Raffick Bahadoor, président de la Taxi Proprietor's Union : «Nous ne nous en sortons pas»

 

«Toute augmentation qui attaque les consommateurs, ça passe mal. Cette majoration du diesel, c’est une décision monétaire. Le social n’intéresse plus les politiques. Ce gouvernement promet aux gens monts et merveilles sans avoir aucun financement. Et pour soutenir cela, il augmente les carburants tout en les surtaxant ! Il donne un petit bout ici pour reprendre beaucoup plus ailleurs ! Et nous, les chauffeurs de taxi, nous souffrons de cette situation parce que si les clients n’ont pas d’argent, ils ne peuvent pas faire appel à nos services. Nous aussi, nous avons des frais, mais nous ne pouvons pas les répercuter sur ceux qui roulent avec nous ; si nou pa konn prezerv sa tigit klian reste-la, nou pou disparet.
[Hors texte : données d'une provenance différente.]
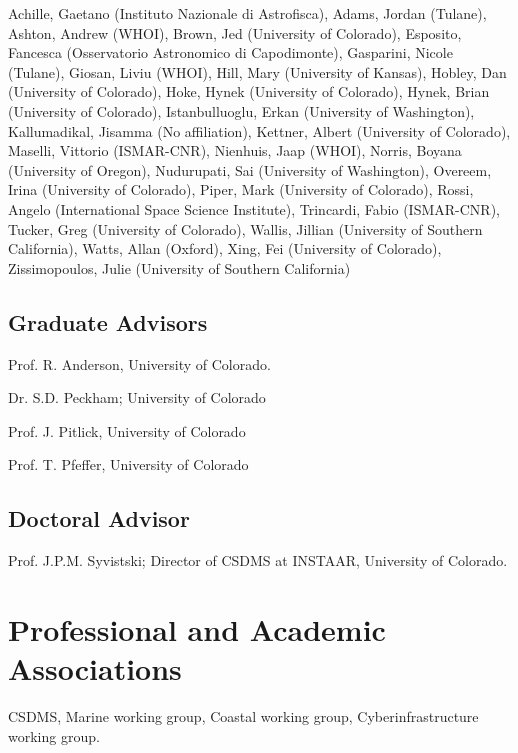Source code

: \documentclass[letterpaper]{resume}
\begin{document}
  Achille, Gaetano (Instituto Nazionale di Astrofisca),
  Adams, Jordan (Tulane),
  Ashton, Andrew  (WHOI),
  Brown, Jed (University of Colorado),
  Esposito, Fancesca (Osservatorio Astronomico di Capodimonte),
  Gasparini, Nicole (Tulane),
  Giosan, Liviu (WHOI),
  Hill, Mary (University of Kansas),
  Hobley, Dan (University of Colorado),
  Hoke, Hynek (University of Colorado),
  Hynek, Brian (University of Colorado),
  Istanbulluoglu, Erkan (University of Washington),
  Kallumadikal, Jisamma (No affiliation),
  Kettner, Albert (University of Colorado),
  Maselli, Vittorio (ISMAR-CNR),
  Nienhuis, Jaap (WHOI),
  Norris, Boyana (University of Oregon),
  Nudurupati, Sai (University of Washington),
  Overeem, Irina (University of Colorado),
  Piper, Mark (University of Colorado),
  Rossi, Angelo (International Space Science Institute),
  Trincardi, Fabio (ISMAR-CNR),
  Tucker, Greg (University of Colorado),
  Wallis, Jillian (University of Southern California),
  Watts, Allan (Oxford),
  Xing, Fei (University of Colorado),
  Zissimopoulos, Julie (University of Southern California)


\subsection{Graduate Advisors}
\begin{multicols}{2}
\begin{compactitem}[\itembullet]
  \item Prof. R. Anderson, University of Colorado.
  \item Dr. S.D. Peckham; University of Colorado
  \item Prof. J. Pitlick, University of Colorado
  \item Prof. T. Pfeffer, University of Colorado
\end{compactitem}
\end{multicols}

\subsection{Doctoral Advisor}
\begin{compactitem}[\itembullet]
  \item Prof. J.P.M. Syvistski; Director of CSDMS at INSTAAR, University of Colorado.
\end{compactitem}

\section{Professional and Academic Associations}

CSDMS, Marine working group, Coastal working group, Cyberinfrastructure working group.

\nocite{}
\end{document}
Le gouvernement attaque les chauffeurs de taxi de toutes parts ; entre les contract cars, les services de taxis parallèles, les augmentations, nous ne nous en sortons pas.»

 

Anaïs Paul-Jackson, maman de quatre enfants : «Un quotidien difficile financièrement»

 

«C’est une bonne chose que le prix de l'essence ait baissé, mais le litre est toujours trop cher. Le prix des carburants nous affecte énormément. Au final, on se retrouve à limiter les sorties, à diminuer le budget attribué aux petits plaisirs, comme les sorties au restaurant, le shopping, entre autres. Le week-end, on se contente d’emmener les enfants à la plage ou au jardin parce qu’on ne peut plus forcément se permettre de payer les tickets des activités de jeux et de loisirs comme avant. Mais ça va encore plus loin même : avec les différentes augmentations du prix de l’essence, on se retrouve à devoir réfléchir à deux fois avant d’organiser une sortie. On se contente de faire l’essentiel. Se faire plaisir, même avec des choses simples et banales, est devenu un luxe. Même si nous travaillons, mon époux et moi, le quotidien avec nos quatre enfants et la cherté de la vie sont vraiment difficiles financièrement.»

 

Textes : Yvonne Stephen

 


 

Un rallye pour dire «aret fer yoyo ar dimoun»

 

Ils ont maintenu l’événement. Le rallye organisé par l’Association des Consommateurs de l’Ile Maurice (ACIM) s'est donc tenu à Port-Louis dans l'après-midi du samedi 7 octobre, comme prévu, pour dire non à la hausse du prix des carburants et dénoncer d'autres abus comme l’usage pro-gouvernement de la MBC, la pression de l’IBA sur la presse, la situation autour du riz ration, comme nous l’a rappelé le président de l’association Jayen Chellum peu avant le début de la manifestation : «Il y a eu taxe sur taxe avec les prix des carburants, et là pe fer yoyo ar dimoun, pri monte, pri bese. La baisse des prix annoncée vendredi n'a pas découragé ceux qui ont répondu présents aujourd’hui. Ce rallye est un warning, ce n’est pas fini.»

 

D’autres personnalités étaient aussi présentes et ont pris la parole, à l'instar d'Arvin Bolell du PTr, du travailleur social Georges Ah-Yan, ainsi que plusieurs chauffeurs de vans scolaires. Le départ a été donné vers 15 heures à la rue Volcy Pougnet, avec un itinéraire allant vers l’hopital Jeetoo, les Casernes, la Place d’Armes, la rue Labourdonnais, pour revenir à la rue Volcy Pougnet. Jayen Chellum s’est dit «satisfait» de ce rallye, tout en affirmant que d’autres événements du même genre sont prévus.